Your assignment:
Exclude all images and print the entries below exactly.

Source texts of formatted documents:
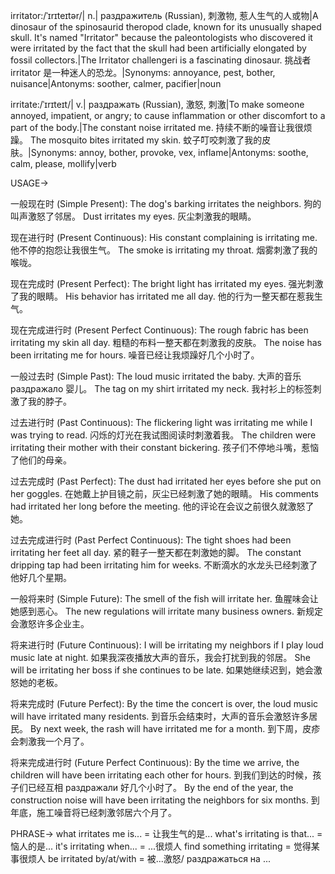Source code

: irritator:/ˈɪrɪteɪtər/| n.| раздражитель (Russian), 刺激物, 惹人生气的人或物|A dinosaur of the spinosaurid theropod clade, known for its unusually shaped skull.  It's named "Irritator" because the paleontologists who discovered it were irritated by the fact that the skull had been artificially elongated by fossil collectors.|The Irritator challengeri is a fascinating dinosaur.  挑战者 irritator 是一种迷人的恐龙。|Synonyms: annoyance, pest, bother, nuisance|Antonyms: soother, calmer, pacifier|noun

irritate:/ˈɪrɪteɪt/| v.| раздражать (Russian), 激怒, 刺激|To make someone annoyed, impatient, or angry; to cause inflammation or other discomfort to a part of the body.|The constant noise irritated me.  持续不断的噪音让我很烦躁。  The mosquito bites irritated my skin. 蚊子叮咬刺激了我的皮肤。|Synonyms: annoy, bother, provoke, vex, inflame|Antonyms: soothe, calm, please, mollify|verb


USAGE->

一般现在时 (Simple Present):
The dog's barking irritates the neighbors. 狗的叫声激怒了邻居。
Dust irritates my eyes. 灰尘刺激我的眼睛。

现在进行时 (Present Continuous):
His constant complaining is irritating me. 他不停的抱怨让我很生气。
The smoke is irritating my throat. 烟雾刺激了我的喉咙。

现在完成时 (Present Perfect):
The bright light has irritated my eyes.  强光刺激了我的眼睛。
His behavior has irritated me all day. 他的行为一整天都在惹我生气。

现在完成进行时 (Present Perfect Continuous):
The rough fabric has been irritating my skin all day. 粗糙的布料一整天都在刺激我的皮肤。
The noise has been irritating me for hours. 噪音已经让我烦躁好几个小时了。

一般过去时 (Simple Past):
The loud music irritated the baby.  大声的音乐 раздражало  婴儿。
The tag on my shirt irritated my neck.  我衬衫上的标签刺激了我的脖子。

过去进行时 (Past Continuous):
The flickering light was irritating me while I was trying to read.  闪烁的灯光在我试图阅读时刺激着我。
The children were irritating their mother with their constant bickering. 孩子们不停地斗嘴，惹恼了他们的母亲。

过去完成时 (Past Perfect):
The dust had irritated her eyes before she put on her goggles.  在她戴上护目镜之前，灰尘已经刺激了她的眼睛。
His comments had irritated her long before the meeting.  他的评论在会议之前很久就激怒了她。

过去完成进行时 (Past Perfect Continuous):
The tight shoes had been irritating her feet all day.  紧的鞋子一整天都在刺激她的脚。
The constant dripping tap had been irritating him for weeks.  不断滴水的水龙头已经刺激了他好几个星期。

一般将来时 (Simple Future):
The smell of the fish will irritate her.  鱼腥味会让她感到恶心。
The new regulations will irritate many business owners.  新规定会激怒许多企业主。

将来进行时 (Future Continuous):
I will be irritating my neighbors if I play loud music late at night.  如果我深夜播放大声的音乐，我会打扰到我的邻居。
She will be irritating her boss if she continues to be late. 如果她继续迟到，她会激怒她的老板。

将来完成时 (Future Perfect):
By the time the concert is over, the loud music will have irritated many residents.  到音乐会结束时，大声的音乐会激怒许多居民。
By next week, the rash will have irritated me for a month.  到下周，皮疹会刺激我一个月了。

将来完成进行时 (Future Perfect Continuous):
By the time we arrive, the children will have been irritating each other for hours.  到我们到达的时候，孩子们已经互相 раздражали 好几个小时了。
By the end of the year, the construction noise will have been irritating the neighbors for six months.  到年底，施工噪音将已经刺激邻居六个月了。



PHRASE->
what irritates me is... = 让我生气的是...
what's irritating is that... = 恼人的是...
it's irritating when... = ...很烦人
find something irritating = 觉得某事很烦人
be irritated by/at/with = 被...激怒/ раздражаться на ...
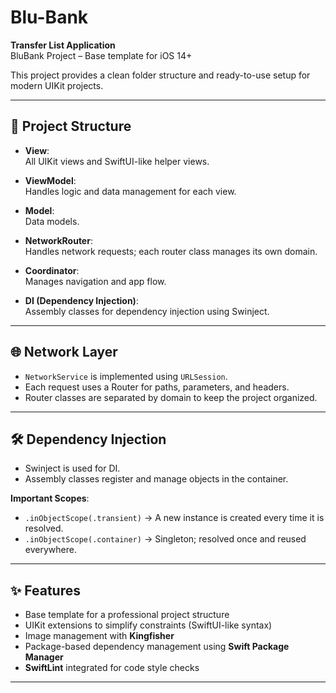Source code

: # Blu-Bank

**Transfer List Application**  
BluBank Project – Base template for iOS 14+  

This project provides a clean folder structure and ready-to-use setup for modern UIKit projects.

---

## 📁 Project Structure

- **View**:  
  All UIKit views and SwiftUI-like helper views.

- **ViewModel**:  
  Handles logic and data management for each view.

- **Model**:  
  Data models.

- **NetworkRouter**:  
  Handles network requests; each router class manages its own domain.

- **Coordinator**:  
  Manages navigation and app flow.

- **DI (Dependency Injection)**:  
  Assembly classes for dependency injection using Swinject.

---

## 🌐 Network Layer

- `NetworkService` is implemented using `URLSession`.  
- Each request uses a Router for paths, parameters, and headers.  
- Router classes are separated by domain to keep the project organized.  

---

## 🛠 Dependency Injection

- Swinject is used for DI.  
- Assembly classes register and manage objects in the container.  

**Important Scopes**:  
- `.inObjectScope(.transient)` → A new instance is created every time it is resolved.  
- `.inObjectScope(.container)` → Singleton; resolved once and reused everywhere.  

---

## ✨ Features

- Base template for a professional project structure  
- UIKit extensions to simplify constraints (SwiftUI-like syntax)  
- Image management with **Kingfisher**  
- Package-based dependency management using **Swift Package Manager**  
- **SwiftLint** integrated for code style checks  

---

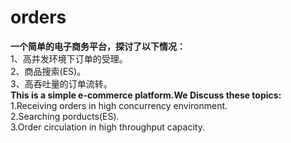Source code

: # orders
**一个简单的电子商务平台，探讨了以下情况：**
<br>1、高并发环境下订单的受理。
<br>2、商品搜索(ES)。
<br>3、高吞吐量的订单流转。
<br>**This is a simple e-commerce platform.We Discuss these topics:**
<br>1.Receiving orders in high concurrency environment.
<br>2.Searching porducts(ES).
<br>3.Order circulation in high throughput capacity.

Your solution:
Source code

: irritator:/ˈɪrɪteɪtər/| n.| раздражитель (Russian), 刺激物, 惹人生气的人或物|A dinosaur of the spinosaurid theropod clade, known for its unusually shaped skull.  It's named "Irritator" because the paleontologists who discovered it were irritated by the fact that the skull had been artificially elongated by fossil collectors.|The Irritator challengeri is a fascinating dinosaur.  挑战者 irritator 是一种迷人的恐龙。|Synonyms: annoyance, pest, bother, nuisance|Antonyms: soother, calmer, pacifier|noun

irritate:/ˈɪrɪteɪt/| v.| раздражать (Russian), 激怒, 刺激|To make someone annoyed, impatient, or angry; to cause inflammation or other discomfort to a part of the body.|The constant noise irritated me.  持续不断的噪音让我很烦躁。  The mosquito bites irritated my skin. 蚊子叮咬刺激了我的皮肤。|Synonyms: annoy, bother, provoke, vex, inflame|Antonyms: soothe, calm, please, mollify|verb


USAGE->

一般现在时 (Simple Present):
The dog's barking irritates the neighbors. 狗的叫声激怒了邻居。
Dust irritates my eyes. 灰尘刺激我的眼睛。

现在进行时 (Present Continuous):
His constant complaining is irritating me. 他不停的抱怨让我很生气。
The smoke is irritating my throat. 烟雾刺激了我的喉咙。

现在完成时 (Present Perfect):
The bright light has irritated my eyes.  强光刺激了我的眼睛。
His behavior has irritated me all day. 他的行为一整天都在惹我生气。

现在完成进行时 (Present Perfect Continuous):
The rough fabric has been irritating my skin all day. 粗糙的布料一整天都在刺激我的皮肤。
The noise has been irritating me for hours. 噪音已经让我烦躁好几个小时了。

一般过去时 (Simple Past):
The loud music irritated the baby.  大声的音乐 раздражало  婴儿。
The tag on my shirt irritated my neck.  我衬衫上的标签刺激了我的脖子。

过去进行时 (Past Continuous):
The flickering light was irritating me while I was trying to read.  闪烁的灯光在我试图阅读时刺激着我。
The children were irritating their mother with their constant bickering. 孩子们不停地斗嘴，惹恼了他们的母亲。

过去完成时 (Past Perfect):
The dust had irritated her eyes before she put on her goggles.  在她戴上护目镜之前，灰尘已经刺激了她的眼睛。
His comments had irritated her long before the meeting.  他的评论在会议之前很久就激怒了她。

过去完成进行时 (Past Perfect Continuous):
The tight shoes had been irritating her feet all day.  紧的鞋子一整天都在刺激她的脚。
The constant dripping tap had been irritating him for weeks.  不断滴水的水龙头已经刺激了他好几个星期。

一般将来时 (Simple Future):
The smell of the fish will irritate her.  鱼腥味会让她感到恶心。
The new regulations will irritate many business owners.  新规定会激怒许多企业主。

将来进行时 (Future Continuous):
I will be irritating my neighbors if I play loud music late at night.  如果我深夜播放大声的音乐，我会打扰到我的邻居。
She will be irritating her boss if she continues to be late. 如果她继续迟到，她会激怒她的老板。

将来完成时 (Future Perfect):
By the time the concert is over, the loud music will have irritated many residents.  到音乐会结束时，大声的音乐会激怒许多居民。
By next week, the rash will have irritated me for a month.  到下周，皮疹会刺激我一个月了。

将来完成进行时 (Future Perfect Continuous):
By the time we arrive, the children will have been irritating each other for hours.  到我们到达的时候，孩子们已经互相 раздражали 好几个小时了。
By the end of the year, the construction noise will have been irritating the neighbors for six months.  到年底，施工噪音将已经刺激邻居六个月了。



PHRASE->
what irritates me is... = 让我生气的是...
what's irritating is that... = 恼人的是...
it's irritating when... = ...很烦人
find something irritating = 觉得某事很烦人
be irritated by/at/with = 被...激怒/ раздражаться на ...
Source code

: # Blu-Bank

**Transfer List Application**  
BluBank Project – Base template for iOS 14+  

This project provides a clean folder structure and ready-to-use setup for modern UIKit projects.

---

## 📁 Project Structure

- **View**:  
  All UIKit views and SwiftUI-like helper views.

- **ViewModel**:  
  Handles logic and data management for each view.

- **Model**:  
  Data models.

- **NetworkRouter**:  
  Handles network requests; each router class manages its own domain.

- **Coordinator**:  
  Manages navigation and app flow.

- **DI (Dependency Injection)**:  
  Assembly classes for dependency injection using Swinject.

---

## 🌐 Network Layer

- `NetworkService` is implemented using `URLSession`.  
- Each request uses a Router for paths, parameters, and headers.  
- Router classes are separated by domain to keep the project organized.  

---

## 🛠 Dependency Injection

- Swinject is used for DI.  
- Assembly classes register and manage objects in the container.  

**Important Scopes**:  
- `.inObjectScope(.transient)` → A new instance is created every time it is resolved.  
- `.inObjectScope(.container)` → Singleton; resolved once and reused everywhere.  

---

## ✨ Features

- Base template for a professional project structure  
- UIKit extensions to simplify constraints (SwiftUI-like syntax)  
- Image management with **Kingfisher**  
- Package-based dependency management using **Swift Package Manager**  
- **SwiftLint** integrated for code style checks  

---

Source code

: # orders
**一个简单的电子商务平台，探讨了以下情况：**
<br>1、高并发环境下订单的受理。
<br>2、商品搜索(ES)。
<br>3、高吞吐量的订单流转。
<br>**This is a simple e-commerce platform.We Discuss these topics:**
<br>1.Receiving orders in high concurrency environment.
<br>2.Searching porducts(ES).
<br>3.Order circulation in high throughput capacity.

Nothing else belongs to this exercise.